Task statement
Within the listing below, how many lines hold the string "Next"? Only the number is wanted.

Records shown
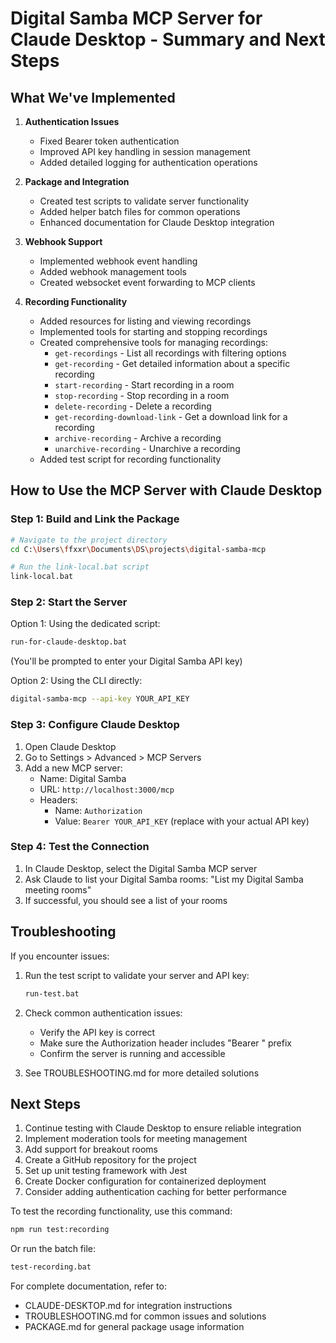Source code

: # Digital Samba MCP Server for Claude Desktop - Summary and Next Steps

## What We've Implemented

1. **Authentication Issues**
   - Fixed Bearer token authentication
   - Improved API key handling in session management
   - Added detailed logging for authentication operations

2. **Package and Integration**
   - Created test scripts to validate server functionality
   - Added helper batch files for common operations
   - Enhanced documentation for Claude Desktop integration

3. **Webhook Support**
   - Implemented webhook event handling
   - Added webhook management tools
   - Created websocket event forwarding to MCP clients

4. **Recording Functionality**
   - Added resources for listing and viewing recordings
   - Implemented tools for starting and stopping recordings
   - Created comprehensive tools for managing recordings:
     - `get-recordings` - List all recordings with filtering options
     - `get-recording` - Get detailed information about a specific recording
     - `start-recording` - Start recording in a room
     - `stop-recording` - Stop recording in a room
     - `delete-recording` - Delete a recording
     - `get-recording-download-link` - Get a download link for a recording
     - `archive-recording` - Archive a recording
     - `unarchive-recording` - Unarchive a recording
   - Added test script for recording functionality

## How to Use the MCP Server with Claude Desktop

### Step 1: Build and Link the Package

```bash
# Navigate to the project directory
cd C:\Users\ffxxr\Documents\DS\projects\digital-samba-mcp

# Run the link-local.bat script
link-local.bat
```

### Step 2: Start the Server

Option 1: Using the dedicated script:
```bash
run-for-claude-desktop.bat
```
(You'll be prompted to enter your Digital Samba API key)

Option 2: Using the CLI directly:
```bash
digital-samba-mcp --api-key YOUR_API_KEY
```

### Step 3: Configure Claude Desktop

1. Open Claude Desktop
2. Go to Settings > Advanced > MCP Servers
3. Add a new MCP server:
   - Name: Digital Samba
   - URL: `http://localhost:3000/mcp` 
   - Headers:
     - Name: `Authorization`
     - Value: `Bearer YOUR_API_KEY` (replace with your actual API key)

### Step 4: Test the Connection

1. In Claude Desktop, select the Digital Samba MCP server
2. Ask Claude to list your Digital Samba rooms:
   "List my Digital Samba meeting rooms"
3. If successful, you should see a list of your rooms

## Troubleshooting

If you encounter issues:

1. Run the test script to validate your server and API key:
   ```bash
   run-test.bat
   ```

2. Check common authentication issues:
   - Verify the API key is correct
   - Make sure the Authorization header includes "Bearer " prefix
   - Confirm the server is running and accessible

3. See TROUBLESHOOTING.md for more detailed solutions

## Next Steps

1. Continue testing with Claude Desktop to ensure reliable integration
2. Implement moderation tools for meeting management
3. Add support for breakout rooms
4. Create a GitHub repository for the project
5. Set up unit testing framework with Jest
6. Create Docker configuration for containerized deployment
7. Consider adding authentication caching for better performance

To test the recording functionality, use this command:
```bash
npm run test:recording
```
Or run the batch file:
```bash
test-recording.bat
```

For complete documentation, refer to:
- CLAUDE-DESKTOP.md for integration instructions
- TROUBLESHOOTING.md for common issues and solutions
- PACKAGE.md for general package usage information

Written response
2